## Exercise requirements
Give again, unaltered, the lines of the listing below that run from the line having "## CWE-74: Improper" through the line having "- Rationale: CWE-74".

## Provided information
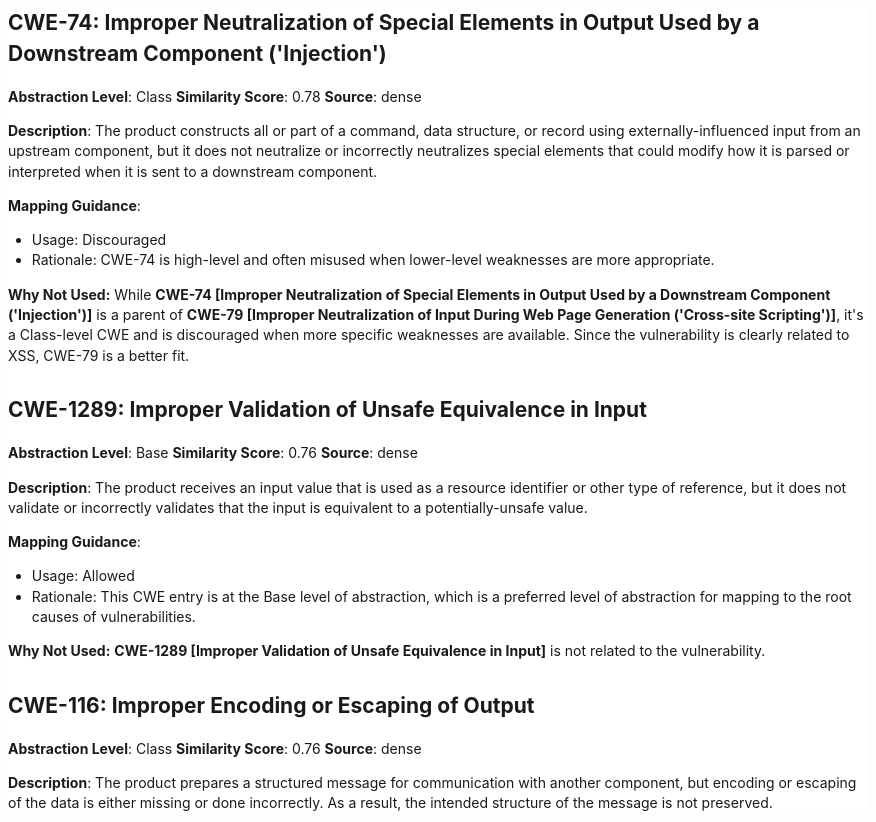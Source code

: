 ## CWE-74: Improper Neutralization of Special Elements in Output Used by a Downstream Component ('Injection')
**Abstraction Level**: Class
**Similarity Score**: 0.78
**Source**: dense

**Description**:
The product constructs all or part of a command, data structure, or record using externally-influenced input from an upstream component, but it does not neutralize or incorrectly neutralizes special elements that could modify how it is parsed or interpreted when it is sent to a downstream component.

**Mapping Guidance**:
- Usage: Discouraged
- Rationale: CWE-74 is high-level and often misused when lower-level weaknesses are more appropriate.

**Why Not Used:** While **CWE-74 [Improper Neutralization of Special Elements in Output Used by a Downstream Component ('Injection')]** is a parent of **CWE-79 [Improper Neutralization of Input During Web Page Generation ('Cross-site Scripting')]**, it's a Class-level CWE and is discouraged when more specific weaknesses are available. Since the vulnerability is clearly related to XSS, CWE-79 is a better fit.

## CWE-1289: Improper Validation of Unsafe Equivalence in Input
**Abstraction Level**: Base
**Similarity Score**: 0.76
**Source**: dense

**Description**:
The product receives an input value that is used as a resource identifier or other type of reference, but it does not validate or incorrectly validates that the input is equivalent to a potentially-unsafe value.

**Mapping Guidance**:
- Usage: Allowed
- Rationale: This CWE entry is at the Base level of abstraction, which is a preferred level of abstraction for mapping to the root causes of vulnerabilities.

**Why Not Used:** **CWE-1289 [Improper Validation of Unsafe Equivalence in Input]** is not related to the vulnerability.

## CWE-116: Improper Encoding or Escaping of Output
**Abstraction Level**: Class
**Similarity Score**: 0.76
**Source**: dense

**Description**:
The product prepares a structured message for communication with another component, but encoding or escaping of the data is either missing or done incorrectly. As a result, the intended structure of the message is not preserved.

## Answer section
: ## CWE-74: Improper Neutralization of Special Elements in Output Used by a Downstream Component ('Injection')
**Abstraction Level**: Class
**Similarity Score**: 0.78
**Source**: dense

**Description**:
The product constructs all or part of a command, data structure, or record using externally-influenced input from an upstream component, but it does not neutralize or incorrectly neutralizes special elements that could modify how it is parsed or interpreted when it is sent to a downstream component.

**Mapping Guidance**:
- Usage: Discouraged
- Rationale: CWE-74 is high-level and often misused when lower-level weaknesses are more appropriate.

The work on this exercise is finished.